On April 14, 2020, the Federal Trade Commission (FTC) sent warning letters to ten companies—Bioenergy Wellness Miami, Face Vital, LightAir International, MedQuick Labs, New Performance Nutrition, PuraTHRIVE, Resurgence Medical Spa, Rocky Mountain IV Medics, Suki Distribution and Vita Activate—in the United States and overseas, in response to allegedly unsubstantiated claims that their products can treat or prevent the novel coronavirus.
These companies made allegedly unsubstantiated claims for a variety of products on websites and through social media. For example:
- Bioenergy Wellness Miami claimed that devices it sells emit sound frequencies that “target Coronavirus/SARS viral infections, and can be used either as homeoprophylaxis or at the onset of flu-like symptoms.”
- Face Vital marketed its “Face Vital Sonic Silicone Facial Brush” as a way to “fight off Coronavirus” and suggested consumers could “RAMP UP YOUR BEAUTY AND CLEANSING REGIMEN, FIGHT OFF CORONA” by using its product.
- Resurgence Medical Spa claimed, “More and more research is showing that high doses of Vitamin C could both prevent and treat Covid-19. Whether you’re experiencing symptoms or trying to keep from getting sick, call us today to schedule an appointment for a High Dose Vitamin C plus Immunity Booster IV infusion.”
- Rocky Mountain IV Medics advertised its IV treatments with claims like “Coronavirus Symptoms Treatment Tests are underway and IV Vitamin C treatments are starting to show promising results! If you’re looking for IV Vitamin C therapy, we have ASAP and prescheduled appointments available.”
- Vita Activate claimed that its Natural Chaga Mushroom “may prevent invaders such as the corona virus.

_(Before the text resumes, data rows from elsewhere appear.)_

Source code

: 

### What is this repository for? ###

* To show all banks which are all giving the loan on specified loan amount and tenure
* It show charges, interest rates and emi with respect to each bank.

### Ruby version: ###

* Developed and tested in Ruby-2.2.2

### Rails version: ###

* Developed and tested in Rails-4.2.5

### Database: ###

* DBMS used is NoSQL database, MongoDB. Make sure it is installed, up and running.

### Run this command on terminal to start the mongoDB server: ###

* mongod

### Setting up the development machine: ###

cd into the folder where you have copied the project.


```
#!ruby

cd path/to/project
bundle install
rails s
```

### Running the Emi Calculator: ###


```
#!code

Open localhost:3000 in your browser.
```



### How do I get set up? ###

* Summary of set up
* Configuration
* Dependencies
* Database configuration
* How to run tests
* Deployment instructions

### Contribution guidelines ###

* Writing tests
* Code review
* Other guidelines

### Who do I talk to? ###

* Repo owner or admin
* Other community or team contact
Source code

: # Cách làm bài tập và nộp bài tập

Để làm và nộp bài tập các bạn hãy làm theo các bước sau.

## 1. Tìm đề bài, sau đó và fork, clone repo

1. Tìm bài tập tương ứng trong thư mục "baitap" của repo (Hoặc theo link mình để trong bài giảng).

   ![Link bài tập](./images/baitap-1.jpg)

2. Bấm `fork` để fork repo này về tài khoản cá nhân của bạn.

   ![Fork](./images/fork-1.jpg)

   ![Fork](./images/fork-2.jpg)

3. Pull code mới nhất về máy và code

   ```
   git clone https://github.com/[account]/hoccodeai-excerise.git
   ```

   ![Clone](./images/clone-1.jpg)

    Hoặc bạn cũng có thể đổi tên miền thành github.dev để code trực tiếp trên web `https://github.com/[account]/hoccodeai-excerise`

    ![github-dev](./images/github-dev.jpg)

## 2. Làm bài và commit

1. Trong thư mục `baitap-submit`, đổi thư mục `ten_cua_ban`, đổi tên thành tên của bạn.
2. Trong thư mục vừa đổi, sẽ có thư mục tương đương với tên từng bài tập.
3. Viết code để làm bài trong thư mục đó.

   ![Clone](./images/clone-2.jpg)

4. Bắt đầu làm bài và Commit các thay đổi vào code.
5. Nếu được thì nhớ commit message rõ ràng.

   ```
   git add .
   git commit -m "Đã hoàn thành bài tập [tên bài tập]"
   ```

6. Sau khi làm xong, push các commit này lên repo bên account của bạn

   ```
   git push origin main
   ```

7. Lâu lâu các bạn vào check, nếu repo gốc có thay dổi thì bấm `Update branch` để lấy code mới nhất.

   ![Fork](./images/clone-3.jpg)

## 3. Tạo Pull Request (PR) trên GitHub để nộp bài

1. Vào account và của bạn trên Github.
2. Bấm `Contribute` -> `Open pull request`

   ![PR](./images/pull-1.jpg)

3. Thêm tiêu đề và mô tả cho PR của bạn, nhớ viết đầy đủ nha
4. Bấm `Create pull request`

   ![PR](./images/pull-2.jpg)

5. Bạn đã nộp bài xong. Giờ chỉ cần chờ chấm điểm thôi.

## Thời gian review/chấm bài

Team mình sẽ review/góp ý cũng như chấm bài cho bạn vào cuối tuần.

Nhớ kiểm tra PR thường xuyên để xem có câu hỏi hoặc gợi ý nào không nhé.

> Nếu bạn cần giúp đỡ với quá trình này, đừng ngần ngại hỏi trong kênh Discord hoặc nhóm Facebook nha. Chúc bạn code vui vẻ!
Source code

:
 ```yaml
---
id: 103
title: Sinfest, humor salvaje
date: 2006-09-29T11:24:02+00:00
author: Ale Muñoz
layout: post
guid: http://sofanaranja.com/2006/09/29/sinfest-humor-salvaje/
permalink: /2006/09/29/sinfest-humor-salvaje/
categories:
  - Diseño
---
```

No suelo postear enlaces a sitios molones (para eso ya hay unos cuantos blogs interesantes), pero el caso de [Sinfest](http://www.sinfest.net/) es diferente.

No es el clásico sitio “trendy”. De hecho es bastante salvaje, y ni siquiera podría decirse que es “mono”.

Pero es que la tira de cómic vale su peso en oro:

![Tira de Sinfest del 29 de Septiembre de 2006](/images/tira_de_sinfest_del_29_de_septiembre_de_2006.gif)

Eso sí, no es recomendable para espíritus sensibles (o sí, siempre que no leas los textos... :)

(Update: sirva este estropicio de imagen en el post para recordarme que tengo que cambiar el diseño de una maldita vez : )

Just a few sprays a day can boost your immunity effectively . . . Very rich in source of magnesium, zinc, and selenium that have anti-corona virus properties. Get ready and be prepared to fight off bacteria and harmful airborne diseases with the powerful anti-viral, anti-bacterial Chaga Mushroom.”
Under the FTC Act, it is unlawful to advertise without adequate substantiation that a product can prevent, treat or cure human disease. Therefore, the companies must support these claims with competent and reliable scientific evidence and, when applicable, well-controlled human clinical studies. The warning letters identified that, for COVID-19, no such evidence is currently known to exist for the cited products. As such, these companies must stop making coronavirus prevention, treatment or cure claims for the cited products. Otherwise, the FTC stated that it may seek a federal court injunction and an order requiring money to be refunded to consumers.
Why it matters
These coronavirus warning letters follow previous missives sent to a CBD company and seven other marketers of supplements and other consumer products over allegedly misleading claims about their ability to fight COVID-19. Andrew Smith, Director of the FTC’s Bureau of Consumer Protection, stated that “[w]e’re seeing these false claims for all sorts of products, but anyone who makes them simply has no proof and is likely just after your money.” As the coronavirus pandemic continues, the FTC will likely continue to scrutinize unsupported claims, including though social media. Advertisers should ensure that claims about treating or preventing the coronavirus are adequately substantiated.